_EXERCISE INSTRUCTIONS_
Set down all of the entries exactly, leaving nothing out.

_TASK MATERIAL_

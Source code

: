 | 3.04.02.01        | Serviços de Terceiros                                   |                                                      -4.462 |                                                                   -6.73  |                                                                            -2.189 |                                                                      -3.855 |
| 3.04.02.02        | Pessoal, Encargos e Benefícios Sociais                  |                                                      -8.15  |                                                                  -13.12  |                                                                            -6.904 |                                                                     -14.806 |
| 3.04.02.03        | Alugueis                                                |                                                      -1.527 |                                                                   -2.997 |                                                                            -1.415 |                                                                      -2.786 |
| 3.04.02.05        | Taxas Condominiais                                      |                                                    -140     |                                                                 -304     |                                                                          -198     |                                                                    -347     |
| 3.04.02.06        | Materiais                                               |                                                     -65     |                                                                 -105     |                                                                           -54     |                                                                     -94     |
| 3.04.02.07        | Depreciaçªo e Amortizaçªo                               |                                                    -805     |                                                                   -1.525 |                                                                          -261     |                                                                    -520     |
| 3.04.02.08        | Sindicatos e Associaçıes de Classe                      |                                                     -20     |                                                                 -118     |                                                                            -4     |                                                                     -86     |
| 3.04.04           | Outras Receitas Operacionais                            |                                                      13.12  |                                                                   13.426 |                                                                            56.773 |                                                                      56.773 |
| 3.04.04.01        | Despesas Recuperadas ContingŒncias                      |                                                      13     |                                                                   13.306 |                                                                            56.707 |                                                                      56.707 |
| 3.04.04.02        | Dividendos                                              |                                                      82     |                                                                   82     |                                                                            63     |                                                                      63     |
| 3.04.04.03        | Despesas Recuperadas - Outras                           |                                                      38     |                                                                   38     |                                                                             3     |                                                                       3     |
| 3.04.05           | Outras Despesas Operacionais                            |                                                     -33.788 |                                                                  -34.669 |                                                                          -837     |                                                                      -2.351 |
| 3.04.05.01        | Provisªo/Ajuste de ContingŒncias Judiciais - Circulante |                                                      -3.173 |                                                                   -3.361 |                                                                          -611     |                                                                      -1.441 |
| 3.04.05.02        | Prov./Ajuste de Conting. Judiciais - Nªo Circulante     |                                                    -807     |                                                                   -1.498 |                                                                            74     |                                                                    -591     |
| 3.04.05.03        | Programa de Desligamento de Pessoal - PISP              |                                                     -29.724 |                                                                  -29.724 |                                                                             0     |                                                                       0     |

_EXERCISE RESULT_
Source code

: | 3.04.02.01        | Serviços de Terceiros                                   |                                                      -4.462 |                                                                   -6.73  |                                                                            -2.189 |                                                                      -3.855 |
| 3.04.02.02        | Pessoal, Encargos e Benefícios Sociais                  |                                                      -8.15  |                                                                  -13.12  |                                                                            -6.904 |                                                                     -14.806 |
| 3.04.02.03        | Alugueis                                                |                                                      -1.527 |                                                                   -2.997 |                                                                            -1.415 |                                                                      -2.786 |
| 3.04.02.05        | Taxas Condominiais                                      |                                                    -140     |                                                                 -304     |                                                                          -198     |                                                                    -347     |
| 3.04.02.06        | Materiais                                               |                                                     -65     |                                                                 -105     |                                                                           -54     |                                                                     -94     |
| 3.04.02.07        | Depreciaçªo e Amortizaçªo                               |                                                    -805     |                                                                   -1.525 |                                                                          -261     |                                                                    -520     |
| 3.04.02.08        | Sindicatos e Associaçıes de Classe                      |                                                     -20     |                                                                 -118     |                                                                            -4     |                                                                     -86     |
| 3.04.04           | Outras Receitas Operacionais                            |                                                      13.12  |                                                                   13.426 |                                                                            56.773 |                                                                      56.773 |
| 3.04.04.01        | Despesas Recuperadas ContingŒncias                      |                                                      13     |                                                                   13.306 |                                                                            56.707 |                                                                      56.707 |
| 3.04.04.02        | Dividendos                                              |                                                      82     |                                                                   82     |                                                                            63     |                                                                      63     |
| 3.04.04.03        | Despesas Recuperadas - Outras                           |                                                      38     |                                                                   38     |                                                                             3     |                                                                       3     |
| 3.04.05           | Outras Despesas Operacionais                            |                                                     -33.788 |                                                                  -34.669 |                                                                          -837     |                                                                      -2.351 |
| 3.04.05.01        | Provisªo/Ajuste de ContingŒncias Judiciais - Circulante |                                                      -3.173 |                                                                   -3.361 |                                                                          -611     |                                                                      -1.441 |
| 3.04.05.02        | Prov./Ajuste de Conting. Judiciais - Nªo Circulante     |                                                    -807     |                                                                   -1.498 |                                                                            74     |                                                                    -591     |
| 3.04.05.03        | Programa de Desligamento de Pessoal - PISP              |                                                     -29.724 |                                                                  -29.724 |                                                                             0     |                                                                       0     |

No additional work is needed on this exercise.